Der Ex-Pornostar Mikey Saber ist Mitte 40, als er nach über 2.000 gedrehten Pornos Los Angeles den Rücken kehrt. Nicht ganz freiwillig, denn trotz einiger Preise, die er dafür gewonnen hat, ist er nach 17 Jahren im Geschäft nicht mehr groß gefragt, und wegen seines teuren Lebensstils ist er mittlerweile pleite. Er beschließt, in seine Heimatstadt Texas City zurückzukehren, wo seine Ehefrau und seine Schwiegermutter leben.
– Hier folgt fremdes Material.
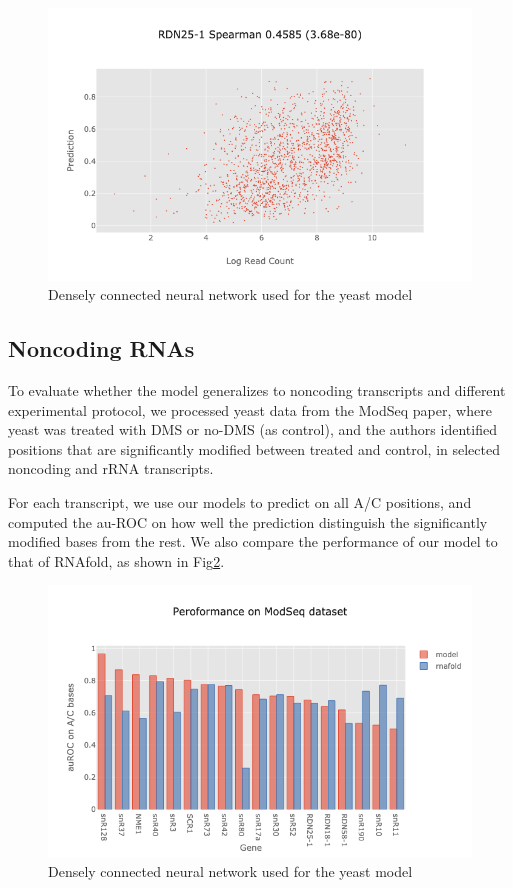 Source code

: \documentclass{proposal}
\begin{document}
\begin{figure}[h!]
\includegraphics[width=\textwidth]{yeast_r25_performance.png}
\caption{Densely connected neural network used for the yeast model}
\label{fig:yeast_r25_performance}
\centering
\end{figure}


\subsection{Noncoding RNAs}

To evaluate whether the model generalizes to noncoding transcripts and different experimental protocol,
we processed yeast data from the ModSeq paper\cite{talkish2014mod},
where yeast was treated with DMS or no-DMS (as control),
and the authors identified positions that are significantly modified between treated and control,
in selected noncoding and rRNA transcripts.

For each transcript, we use our models to predict on all A/C positions,
and computed the au-ROC on how well the prediction distinguish the significantly modified bases from the rest.
We also compare the performance of our model to that of RNAfold, as shown in Fig\ref{fig:yeast_modseq_performance}.

\begin{figure}[h!]
\includegraphics[width=\textwidth]{yeast_modseq_performance.png}
\caption{Densely connected neural network used for the yeast model}
\label{fig:yeast_modseq_performance}
\centering
\end{figure}
\end{document}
Es ist 2016, als er nach einer zweitägigen Busfahrt dort mit nichts als 22 Dollar in der Tasche, dem schmuddeligen Tanktop und den Jeans zurückkehrt, und der Sommer neigt sich seinem Ende zu. Als er unangemeldet im heruntergekommenen Vorstadthaus seiner Noch-Ehefrau und ehemaligen Pornodarstellerin Lexi und deren Mutter Lil auftaucht, hält sich deren Freude in Grenzen. Sie waren davon ausgegangen, dass Mikey nie wieder nach Texas zurückkehrt, doch seine Geschichte von zwei Obdachlosen, die ihn angeblich verprügelt haben und die Ankündigung, nur kurz bleiben zu wollen, lassen sie erweichen. Schnell hat sich Mikey dort eingenistet und verspricht, zur Miete beizutragen.
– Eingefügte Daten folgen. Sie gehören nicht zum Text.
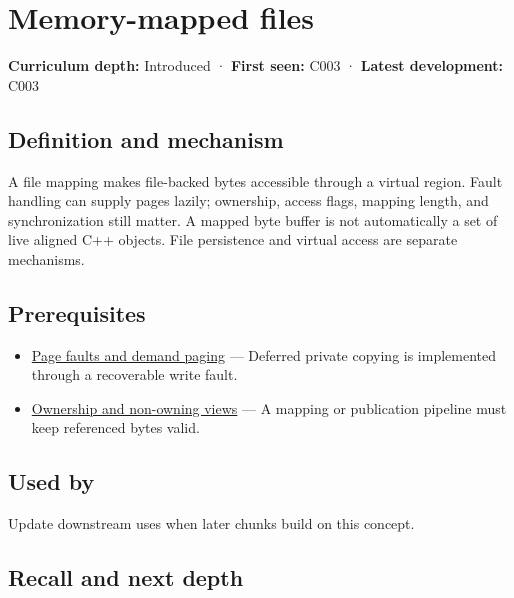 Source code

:\hypertarget{appendix-313ee7a0ba7b}{}\label{referencestart:appendix-313ee7a0ba7b}
\section{Memory-mapped files}\label{appendix-313ee7a0ba7b-memory-mapped-files}

\textbf{Curriculum depth:} Introduced · \textbf{First seen:} C003 · \textbf{Latest development:} C003

\begin{allmightroledefinition}

\subsection{Definition and mechanism}\label{appendix-313ee7a0ba7b-definition-and-mechanism}

A file mapping makes file-backed bytes accessible through a virtual region. Fault handling can supply pages lazily; ownership, access flags, mapping length, and synchronization still matter. A mapped byte buffer is not automatically a set of live aligned C++ objects. File persistence and virtual access are separate mechanisms.

\end{allmightroledefinition}

\subsection{Prerequisites}\label{appendix-313ee7a0ba7b-prerequisites}

\begin{itemize}
\tightlist
\item
  \hyperref[appendix-cc0909a7ef14]{Page faults and demand paging} --- Deferred private copying is implemented through a recoverable write fault.
\item
  \hyperref[appendix-d52e4486f527]{Ownership and non-owning views} --- A mapping or publication pipeline must keep referenced bytes valid.
\end{itemize}

\subsection{Used by}\label{appendix-313ee7a0ba7b-used-by}

Update downstream uses when later chunks build on this concept.

\subsection{Recall and next depth}\label{appendix-313ee7a0ba7b-recall-and-next-depth}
Da er kein Auto hat, muss Mikey mit einem alten Kinderfahrrad durch die Stadt kurven. Um an Geld zu kommen, verkauft er für Leondria, die Mutter seines alten Klassenkameraden Ernesto, Gras. Er würde gerne wieder größer ins Geschäft einsteigen, schlägt jedoch die Empfehlungen der Drogenbaronin in den Wind, das Zeug nicht an die Arbeiter der nahegelegenen Ölraffinerie zu verkaufen. Mikey ist wieder in seine alten Gewohnheiten zurückgefallen.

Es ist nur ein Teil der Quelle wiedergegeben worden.